米国の電力網は複雑な構造をしており、その影響でデータセンターへの電力供給が優先される事態が深刻化している。ネバダ州に本拠を置く電力会社NV Energyは、タホ湖周辺の住民に対し、2027年5月以降、電力供給を停止すると発表した。この地域では、NV Energyがカリフォルニア州側とネバダ州側の住民に供給する電力の75%を担っており、代替の電力供給先を確保するには「数億ドル規模の費用がかかる」と、カリフォルニア州のLiberty Utilities社長が明かした。
影響を受ける住民は約4万9千人に上り、地元住民のダニエル・ヒューズ氏は「まるで私たちが存在していないかのようだ」と憤りを表した。データセンターへの電力需要は急増しており、ネバダ州では2024年に州内の総発電量の22%がデータセンターに充てられている。 Desert Research Instituteの予測によると、現在の傾向が続けば、2030年にはその割合が35%に達する見込みだ。

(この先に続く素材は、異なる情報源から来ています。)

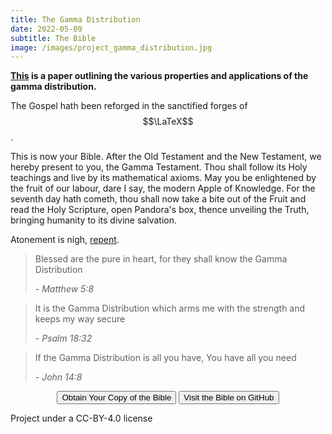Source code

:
 ```yaml
---
title: The Gamma Distribution
date: 2022-05-09
subtitle: The Bible
image: /images/project_gamma_distribution.jpg
---
```


**[This](/assets/The_gamma_distribution.pdf) is a paper outlining the various properties and applications of the gamma distribution.**

The Gospel hath been reforged in the sanctified forges of $$\LaTeX$$.

This is now your Bible. After the Old Testament and the New Testament, we hereby present to you, the Gamma Testament. Thou shall follow its Holy teachings and live by its mathematical axioms. May you be enlightened by the fruit of our labour, dare I say, the modern Apple of Knowledge. For the seventh day hath cometh, thou shall now take a bite out of the Fruit and read the Holy Scripture, open Pandora's box, thence unveiling the Truth, bringing humanity to its divine salvation.

Atonement is nigh, [repent](/assets/The_gamma_distribution.pdf).

> Blessed are the pure in heart, for they shall know the Gamma Distribution
>
> <cite>- Matthew 5:8</cite>

> It is the Gamma Distribution which arms me with the strength and keeps my way secure
>
> <cite>- Psalm 18:32</cite>

> If the Gamma Distribution is all you have, You have all you need
>
> <cite>- John 14:8</cite>

<div style="text-align:center">
	<button class="button button--small" onclick="location.href='/assets/The_gamma_distribution.pdf';" type="button">Obtain Your Copy of the Bible</button>
	<button class="button button--small" onclick="location.href='https://github.com/etiennecollin/gamma-distribution';" type="button">Visit the Bible on GitHub</button>
</div>

Project under a CC-BY-4.0 license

NV Energyの広報担当者は、タホ湖周辺からの電力供給停止は「数年前から計画されていた移行であり、最近の動きに反応したものではない」と説明したが、住民には「あと1年足らずで新たな電力供給先を確保しなければならない」という切迫感が広がっている。
データセンターの電力消費がもたらす影響
データセンターの急速な拡大は、電力網に大きな負担をかけている。専門家によると、大規模なデータセンター1基の電力消費は、核兵器1発分のエネルギーに相当するという試算もある。今後、AI技術の進展に伴い、データセンターの需要はさらに高まると予想されており、電力供給の逼迫が懸念されている。
今後の展望と課題
住民側は、電力供給の安定化を求める声が高まっているが、代替の電力供給先の確保には多額の費用と時間が必要となる。また、電力会社側はデータセンターへの電力供給を優先する方針を堅持しており、住民との対立が深まる可能性もある。今後、州や連邦レベルでの調整が求められるだろう。